What is required
Return every line from the records below in which the word "office" is found.

Collected data:
++++++++

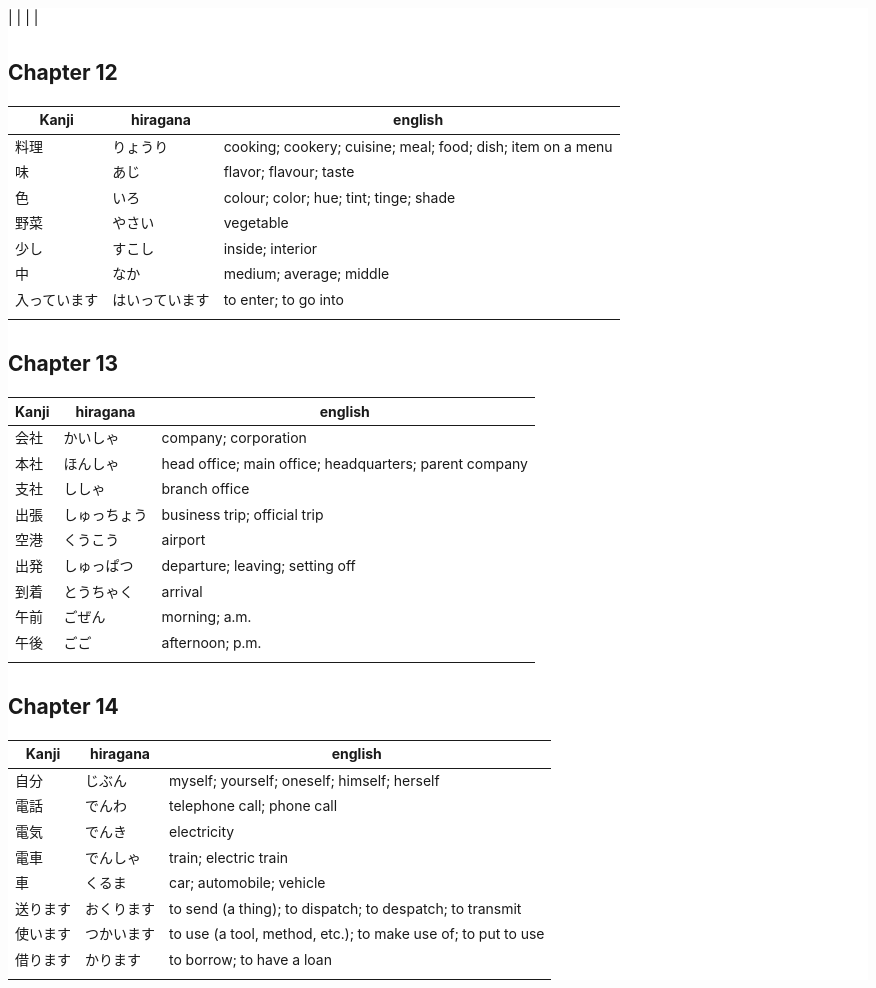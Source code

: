 |                |                |                                                             |

## Chapter 12

| Kanji        | hiragana       | english                                                     |
| ------------ | -------------- | ----------------------------------------------------------- |
| 料理         | りょうり       | cooking; cookery; cuisine; meal; food; dish; item on a menu |
| 味           | あじ           | flavor; flavour; taste                                      |
| 色           | いろ           | colour; color; hue; tint; tinge; shade                      |
| 野菜         | やさい         | vegetable                                                   |
| 少し         | すこし         | inside; interior                                            |
| 中           | なか           | medium; average; middle                                     |
| 入っています | はいっています | to enter; to go into​                                       |
|              |                |                                                             |

## Chapter 13

| Kanji | hiragana     | english                                                |
| ----- | ------------ | ------------------------------------------------------ |
| 会社  | かいしゃ     | company; corporation                                   |
| 本社  | ほんしゃ     | head office; main office; headquarters; parent company |
| 支社  | ししゃ       | branch office                                          |
| 出張  | しゅっちょう | business trip; official trip                           |
| 空港  | くうこう     | airport                                                |
| 出発  | しゅっぱつ   | departure; leaving; setting off                        |
| 到着  | とうちゃく   | arrival                                                |
| 午前  | ごぜん       | morning; a.m.                                          |
| 午後  | ごご         | afternoon; p.m.                                        |
|       |              |                                                        |

## Chapter 14

| Kanji    | hiragana   | english                                                      |
| -------- | ---------- | ------------------------------------------------------------ |
| 自分     | じぶん     | myself; yourself; oneself; himself; herself                  |
| 電話     | でんわ     | telephone call; phone call                                   |
| 電気     | でんき     | electricity                                                  |
| 電車     | でんしゃ   | train; electric train                                        |
| 車       | くるま     | car; automobile; vehicle                                     |
| 送ります | おくります | to send (a thing); to dispatch; to despatch; to transmit     |
| 使います | つかいます | to use (a tool, method, etc.); to make use of; to put to use |
| 借ります | かります   | to borrow; to have a loan                                    |
|          |            |                                                              |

++++++++

Output below
| 本社  | ほんしゃ     | head office; main office; headquarters; parent company |
| 支社  | ししゃ       | branch office                                          |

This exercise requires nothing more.